老祭的瞳孔已然开始扩散,视线边缘被灰败的死气吞噬。
但他残存的意识猛地惊醒。
他觉得还是应该死前让萧凡再牢记一下使命,就这样死了按剧情来说没什么问题,但是表达的意图还是不够清晰。
感觉对于绑定归曦宗还是不太够的,万一萧凡理解方向错了呢?万一脑补出什么乱七八糟的操作呢?
不行,还得再加加戏,免得自己白死了。
于是原本准备就地直接死去的老祭用了一下死灵法术让自己可以得以战斗续行一段时间。
回光返照了一些的老祭继续念着现挂的台词。
“凡弟……”
“这条命……大哥替你填了。”
“但这漫漫仙路……大哥……陪不了你了……”
“归曦宗……你若不去……大哥在九泉之下……便是做了鬼……也无法安息啊!!!”
“答应我……答应我……”
“答应我……别让我……死不瞑目——!!”
风停了。
那股支撑着他气机,由于他散去了法术而在这一瞬轰然坍塌。
老祭抓着萧凡衣袖的手,在半空中僵持了一瞬。
“啪。”
手掌颓然滑落,砸进尘埃里,激起一圈灰土。
祭,死了。
【系统提示:您已死亡,当前境界跌落至金丹大圆满。复活倒计时开始……】
在萧凡的世界里,这一刻,万物失声。
周围正魔两道的呼喊,法宝的轰鸣,都像是被隔绝在千万里之外。
萧凡只能听见自己心脏“咚、咚、咚”沉重的跳动。
他呆滞地看着老祭垂下的头颅,看着那双最后时刻仍充满“期许与不甘”的眼睛。
明明刚才还在说话,明明刚才……还是温热的。
数息的死寂后。
“大哥——!!!”
“我答应你!!”
音浪滚滚。
萧凡跪在血泊之中,怀抱故人。
但他发现,自己好像有点神志不清。
祭大哥……
大哥死了。
他就死在自己眼前。
可为什么……为什么自己对于他的面容,他的姓名,记忆竟在飞速地流逝?
大哥,他,叫什么来着?
萧凡的脑中一片空白。
他努力地回想,拼命地搜索。
他只记得,在自己被宗门师长误解,被同门师兄弟排挤,被罚在后山小竹林里独自面壁的时候,总有两个身影会悄然而至。
一个是那个鬼王宗主之女的绿衣女子。
另一个,则是会提着两只烤得流油的烧鸡,不由分说地塞一只到他手里,然后陪他看日升月落。

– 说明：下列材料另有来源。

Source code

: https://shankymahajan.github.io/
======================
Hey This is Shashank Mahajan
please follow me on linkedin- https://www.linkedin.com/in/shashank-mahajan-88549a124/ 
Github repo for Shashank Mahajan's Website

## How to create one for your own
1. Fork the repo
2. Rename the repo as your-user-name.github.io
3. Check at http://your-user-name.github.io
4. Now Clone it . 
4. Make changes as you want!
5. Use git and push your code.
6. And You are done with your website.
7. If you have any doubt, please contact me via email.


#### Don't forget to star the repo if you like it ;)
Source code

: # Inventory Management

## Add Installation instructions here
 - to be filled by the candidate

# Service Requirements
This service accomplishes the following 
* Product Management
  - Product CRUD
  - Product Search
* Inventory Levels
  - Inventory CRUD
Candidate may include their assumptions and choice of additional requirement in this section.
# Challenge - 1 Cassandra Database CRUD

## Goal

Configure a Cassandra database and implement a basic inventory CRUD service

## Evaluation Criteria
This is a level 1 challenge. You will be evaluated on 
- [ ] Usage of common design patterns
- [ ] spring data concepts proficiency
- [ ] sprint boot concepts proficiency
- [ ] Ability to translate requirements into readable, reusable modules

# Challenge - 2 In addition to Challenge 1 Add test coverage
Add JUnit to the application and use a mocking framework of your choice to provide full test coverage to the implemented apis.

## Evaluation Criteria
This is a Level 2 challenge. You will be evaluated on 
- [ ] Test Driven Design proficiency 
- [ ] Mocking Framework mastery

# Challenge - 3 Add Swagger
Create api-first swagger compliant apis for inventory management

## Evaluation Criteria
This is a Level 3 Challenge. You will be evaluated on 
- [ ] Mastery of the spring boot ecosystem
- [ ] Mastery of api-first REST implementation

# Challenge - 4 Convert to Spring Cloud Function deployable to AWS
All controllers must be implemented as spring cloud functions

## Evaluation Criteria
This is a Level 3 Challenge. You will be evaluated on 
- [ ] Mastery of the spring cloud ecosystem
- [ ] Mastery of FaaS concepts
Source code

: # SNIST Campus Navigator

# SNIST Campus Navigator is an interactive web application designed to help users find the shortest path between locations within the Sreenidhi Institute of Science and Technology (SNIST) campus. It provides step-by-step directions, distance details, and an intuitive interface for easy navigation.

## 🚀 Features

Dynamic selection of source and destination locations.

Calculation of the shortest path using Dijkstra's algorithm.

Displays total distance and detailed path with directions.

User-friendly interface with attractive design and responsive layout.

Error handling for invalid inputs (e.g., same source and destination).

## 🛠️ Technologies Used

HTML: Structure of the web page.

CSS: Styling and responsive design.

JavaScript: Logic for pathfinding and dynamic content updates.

那个人会在他修炼遇到瓶颈时,用一种他完全听不懂的理论,教他一些稀奇古怪却又威力不俗的小术法。
有时,他还会带来几个同样神秘的师兄,几人围在一起,偷偷传授他一些匪夷所思的“奇技淫巧”,那些东西,完全颠覆了他的认知。
“凡弟,别愁眉苦脸的,天塌下来有哥给你顶着!”
“这帮老顽固懂个屁的修行,来,哥告诉你,归曦宗那里的功法只要做任务,花灵石,就能得手!还有各种可以提升修为的宗门建筑!”
“归曦宗的人个个都人美心善,说话又好听!”
那些话语犹在耳边,可那个人的声音,却开始变得模糊,遥远。
他对自己那么好,似乎毫无缘由,毫无保留。
甚至……为了救自己,不惜牺牲性命。
为什么?
萧凡想不通。
他更想不通的是,为什么自己连他的音容笑貌都快要记不清了。
他死死地盯着那具血肉模糊的尸体,想要将那张脸孔永远地刻在脑海深处。
然而,只要他的视线稍微移开一瞬,记忆中那张脸的轮廓便会再次模糊了。
他叫什么……
他到底叫什么……
而被那股巨力撞飞出去的绿衣女子——熏儿,此刻也呆呆地坐在地上,失魂落魄。
她精脸蛋上沾着尘土,一双美眸中充满了茫然与错愕。
痴情咒的施展被打断,反噬的力道让她气血翻涌,但身体的伤痛,远不及内心的震撼。
那个男人……他为什么要救自己?
她想不起来。
在她的记忆里,自己与他并无多少瓜葛。
他似乎只是萧凡在山下历练时,偶然结识的一个“大哥”。
在那些共同冒险的日子里,他也确实帮过不少忙,可那份交情,远远没有到可以为之赴死的地步。
他为什么舍命相救的对象,是萧凡,也是自己。
如果自己牺牲,同样可以保下萧凡。